* Records supplied:
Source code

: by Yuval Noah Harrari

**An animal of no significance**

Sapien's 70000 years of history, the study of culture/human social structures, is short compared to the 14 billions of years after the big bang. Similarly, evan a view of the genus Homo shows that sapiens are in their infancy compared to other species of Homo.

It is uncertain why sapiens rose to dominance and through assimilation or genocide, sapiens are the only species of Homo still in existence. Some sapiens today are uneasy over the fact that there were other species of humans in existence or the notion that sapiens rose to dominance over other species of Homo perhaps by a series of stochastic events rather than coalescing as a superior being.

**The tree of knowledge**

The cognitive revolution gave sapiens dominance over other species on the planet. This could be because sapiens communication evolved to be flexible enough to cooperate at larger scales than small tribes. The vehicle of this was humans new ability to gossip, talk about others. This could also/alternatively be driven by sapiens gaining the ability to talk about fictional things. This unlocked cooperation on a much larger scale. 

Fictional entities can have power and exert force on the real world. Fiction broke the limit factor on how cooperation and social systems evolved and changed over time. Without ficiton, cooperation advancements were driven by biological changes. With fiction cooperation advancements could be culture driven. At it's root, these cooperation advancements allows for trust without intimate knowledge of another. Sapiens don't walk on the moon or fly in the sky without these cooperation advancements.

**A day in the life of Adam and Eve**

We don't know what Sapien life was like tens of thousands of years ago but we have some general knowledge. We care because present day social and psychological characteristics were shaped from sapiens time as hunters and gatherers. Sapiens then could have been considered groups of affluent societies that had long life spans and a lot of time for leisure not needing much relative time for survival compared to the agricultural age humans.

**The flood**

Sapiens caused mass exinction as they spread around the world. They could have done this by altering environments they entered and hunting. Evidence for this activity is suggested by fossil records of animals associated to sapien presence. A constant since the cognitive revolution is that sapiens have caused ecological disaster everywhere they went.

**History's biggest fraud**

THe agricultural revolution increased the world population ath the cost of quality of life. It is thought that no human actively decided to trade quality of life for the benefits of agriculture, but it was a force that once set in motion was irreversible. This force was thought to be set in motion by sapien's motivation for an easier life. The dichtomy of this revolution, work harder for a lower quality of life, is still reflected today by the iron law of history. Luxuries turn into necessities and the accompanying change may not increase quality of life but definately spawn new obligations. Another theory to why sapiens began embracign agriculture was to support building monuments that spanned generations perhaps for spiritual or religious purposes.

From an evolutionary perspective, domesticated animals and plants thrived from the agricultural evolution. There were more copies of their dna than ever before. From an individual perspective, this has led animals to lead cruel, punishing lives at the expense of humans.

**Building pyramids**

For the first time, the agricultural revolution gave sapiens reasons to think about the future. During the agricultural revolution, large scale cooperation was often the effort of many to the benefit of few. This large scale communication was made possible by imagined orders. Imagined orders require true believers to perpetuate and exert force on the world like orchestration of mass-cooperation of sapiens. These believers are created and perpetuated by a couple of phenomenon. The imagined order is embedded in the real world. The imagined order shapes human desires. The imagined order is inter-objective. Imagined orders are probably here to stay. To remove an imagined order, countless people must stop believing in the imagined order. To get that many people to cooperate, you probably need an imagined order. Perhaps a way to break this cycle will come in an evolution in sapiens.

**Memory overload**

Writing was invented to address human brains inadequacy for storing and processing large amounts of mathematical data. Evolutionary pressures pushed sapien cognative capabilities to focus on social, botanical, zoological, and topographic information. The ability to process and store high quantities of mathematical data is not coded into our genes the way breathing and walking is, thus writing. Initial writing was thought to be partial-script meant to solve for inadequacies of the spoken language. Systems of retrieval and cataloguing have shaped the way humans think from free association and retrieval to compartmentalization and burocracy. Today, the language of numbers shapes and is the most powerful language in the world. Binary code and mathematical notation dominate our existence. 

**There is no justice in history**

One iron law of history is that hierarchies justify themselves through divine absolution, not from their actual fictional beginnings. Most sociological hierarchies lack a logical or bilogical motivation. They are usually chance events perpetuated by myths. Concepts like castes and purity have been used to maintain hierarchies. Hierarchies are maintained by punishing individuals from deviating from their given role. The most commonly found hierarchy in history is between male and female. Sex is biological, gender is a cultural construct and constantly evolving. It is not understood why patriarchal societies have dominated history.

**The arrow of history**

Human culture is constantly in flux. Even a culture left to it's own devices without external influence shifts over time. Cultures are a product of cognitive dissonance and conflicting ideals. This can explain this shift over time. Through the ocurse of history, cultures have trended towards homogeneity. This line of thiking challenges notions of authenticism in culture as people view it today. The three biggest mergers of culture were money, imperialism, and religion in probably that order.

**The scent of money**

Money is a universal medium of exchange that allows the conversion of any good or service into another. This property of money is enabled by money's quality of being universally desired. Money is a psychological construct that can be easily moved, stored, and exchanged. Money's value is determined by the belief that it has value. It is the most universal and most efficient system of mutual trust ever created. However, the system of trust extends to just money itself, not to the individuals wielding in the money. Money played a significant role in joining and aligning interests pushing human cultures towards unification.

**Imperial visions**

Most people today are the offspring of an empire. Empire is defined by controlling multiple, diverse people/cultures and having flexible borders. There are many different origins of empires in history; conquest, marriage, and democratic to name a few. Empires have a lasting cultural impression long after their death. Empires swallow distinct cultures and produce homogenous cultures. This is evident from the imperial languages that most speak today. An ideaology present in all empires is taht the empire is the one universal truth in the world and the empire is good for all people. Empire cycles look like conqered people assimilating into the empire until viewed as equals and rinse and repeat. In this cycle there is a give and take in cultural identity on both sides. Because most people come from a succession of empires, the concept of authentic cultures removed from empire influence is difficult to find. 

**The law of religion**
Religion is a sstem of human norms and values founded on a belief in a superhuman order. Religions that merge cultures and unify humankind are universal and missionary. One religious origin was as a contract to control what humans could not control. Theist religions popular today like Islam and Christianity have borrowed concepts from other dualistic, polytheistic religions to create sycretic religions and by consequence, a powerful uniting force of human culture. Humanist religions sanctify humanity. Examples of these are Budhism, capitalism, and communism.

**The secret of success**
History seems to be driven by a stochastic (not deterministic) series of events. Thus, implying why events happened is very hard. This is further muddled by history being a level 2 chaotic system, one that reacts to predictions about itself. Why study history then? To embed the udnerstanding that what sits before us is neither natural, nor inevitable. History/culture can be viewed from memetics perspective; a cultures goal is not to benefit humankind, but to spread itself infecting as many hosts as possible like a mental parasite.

* What needs to be done: The data must be output in full, exactly as given.

* Written solution:
Source code

: by Yuval Noah Harrari

**An animal of no significance**

Sapien's 70000 years of history, the study of culture/human social structures, is short compared to the 14 billions of years after the big bang. Similarly, evan a view of the genus Homo shows that sapiens are in their infancy compared to other species of Homo.

It is uncertain why sapiens rose to dominance and through assimilation or genocide, sapiens are the only species of Homo still in existence. Some sapiens today are uneasy over the fact that there were other species of humans in existence or the notion that sapiens rose to dominance over other species of Homo perhaps by a series of stochastic events rather than coalescing as a superior being.

**The tree of knowledge**

The cognitive revolution gave sapiens dominance over other species on the planet. This could be because sapiens communication evolved to be flexible enough to cooperate at larger scales than small tribes. The vehicle of this was humans new ability to gossip, talk about others. This could also/alternatively be driven by sapiens gaining the ability to talk about fictional things. This unlocked cooperation on a much larger scale. 

Fictional entities can have power and exert force on the real world. Fiction broke the limit factor on how cooperation and social systems evolved and changed over time. Without ficiton, cooperation advancements were driven by biological changes. With fiction cooperation advancements could be culture driven. At it's root, these cooperation advancements allows for trust without intimate knowledge of another. Sapiens don't walk on the moon or fly in the sky without these cooperation advancements.

**A day in the life of Adam and Eve**

We don't know what Sapien life was like tens of thousands of years ago but we have some general knowledge. We care because present day social and psychological characteristics were shaped from sapiens time as hunters and gatherers. Sapiens then could have been considered groups of affluent societies that had long life spans and a lot of time for leisure not needing much relative time for survival compared to the agricultural age humans.

**The flood**

Sapiens caused mass exinction as they spread around the world. They could have done this by altering environments they entered and hunting. Evidence for this activity is suggested by fossil records of animals associated to sapien presence. A constant since the cognitive revolution is that sapiens have caused ecological disaster everywhere they went.

**History's biggest fraud**

THe agricultural revolution increased the world population ath the cost of quality of life. It is thought that no human actively decided to trade quality of life for the benefits of agriculture, but it was a force that once set in motion was irreversible. This force was thought to be set in motion by sapien's motivation for an easier life. The dichtomy of this revolution, work harder for a lower quality of life, is still reflected today by the iron law of history. Luxuries turn into necessities and the accompanying change may not increase quality of life but definately spawn new obligations. Another theory to why sapiens began embracign agriculture was to support building monuments that spanned generations perhaps for spiritual or religious purposes.

From an evolutionary perspective, domesticated animals and plants thrived from the agricultural evolution. There were more copies of their dna than ever before. From an individual perspective, this has led animals to lead cruel, punishing lives at the expense of humans.

**Building pyramids**

For the first time, the agricultural revolution gave sapiens reasons to think about the future. During the agricultural revolution, large scale cooperation was often the effort of many to the benefit of few. This large scale communication was made possible by imagined orders. Imagined orders require true believers to perpetuate and exert force on the world like orchestration of mass-cooperation of sapiens. These believers are created and perpetuated by a couple of phenomenon. The imagined order is embedded in the real world. The imagined order shapes human desires. The imagined order is inter-objective. Imagined orders are probably here to stay. To remove an imagined order, countless people must stop believing in the imagined order. To get that many people to cooperate, you probably need an imagined order. Perhaps a way to break this cycle will come in an evolution in sapiens.

**Memory overload**

Writing was invented to address human brains inadequacy for storing and processing large amounts of mathematical data. Evolutionary pressures pushed sapien cognative capabilities to focus on social, botanical, zoological, and topographic information. The ability to process and store high quantities of mathematical data is not coded into our genes the way breathing and walking is, thus writing. Initial writing was thought to be partial-script meant to solve for inadequacies of the spoken language. Systems of retrieval and cataloguing have shaped the way humans think from free association and retrieval to compartmentalization and burocracy. Today, the language of numbers shapes and is the most powerful language in the world. Binary code and mathematical notation dominate our existence. 

**There is no justice in history**

One iron law of history is that hierarchies justify themselves through divine absolution, not from their actual fictional beginnings. Most sociological hierarchies lack a logical or bilogical motivation. They are usually chance events perpetuated by myths. Concepts like castes and purity have been used to maintain hierarchies. Hierarchies are maintained by punishing individuals from deviating from their given role. The most commonly found hierarchy in history is between male and female. Sex is biological, gender is a cultural construct and constantly evolving. It is not understood why patriarchal societies have dominated history.

**The arrow of history**

Human culture is constantly in flux. Even a culture left to it's own devices without external influence shifts over time. Cultures are a product of cognitive dissonance and conflicting ideals. This can explain this shift over time. Through the ocurse of history, cultures have trended towards homogeneity. This line of thiking challenges notions of authenticism in culture as people view it today. The three biggest mergers of culture were money, imperialism, and religion in probably that order.

**The scent of money**

Money is a universal medium of exchange that allows the conversion of any good or service into another. This property of money is enabled by money's quality of being universally desired. Money is a psychological construct that can be easily moved, stored, and exchanged. Money's value is determined by the belief that it has value. It is the most universal and most efficient system of mutual trust ever created. However, the system of trust extends to just money itself, not to the individuals wielding in the money. Money played a significant role in joining and aligning interests pushing human cultures towards unification.

**Imperial visions**

Most people today are the offspring of an empire. Empire is defined by controlling multiple, diverse people/cultures and having flexible borders. There are many different origins of empires in history; conquest, marriage, and democratic to name a few. Empires have a lasting cultural impression long after their death. Empires swallow distinct cultures and produce homogenous cultures. This is evident from the imperial languages that most speak today. An ideaology present in all empires is taht the empire is the one universal truth in the world and the empire is good for all people. Empire cycles look like conqered people assimilating into the empire until viewed as equals and rinse and repeat. In this cycle there is a give and take in cultural identity on both sides. Because most people come from a succession of empires, the concept of authentic cultures removed from empire influence is difficult to find. 

**The law of religion**
Religion is a sstem of human norms and values founded on a belief in a superhuman order. Religions that merge cultures and unify humankind are universal and missionary. One religious origin was as a contract to control what humans could not control. Theist religions popular today like Islam and Christianity have borrowed concepts from other dualistic, polytheistic religions to create sycretic religions and by consequence, a powerful uniting force of human culture. Humanist religions sanctify humanity. Examples of these are Budhism, capitalism, and communism.

**The secret of success**
History seems to be driven by a stochastic (not deterministic) series of events. Thus, implying why events happened is very hard. This is further muddled by history being a level 2 chaotic system, one that reacts to predictions about itself. Why study history then? To embed the udnerstanding that what sits before us is neither natural, nor inevitable. History/culture can be viewed from memetics perspective; a cultures goal is not to benefit humankind, but to spread itself infecting as many hosts as possible like a mental parasite.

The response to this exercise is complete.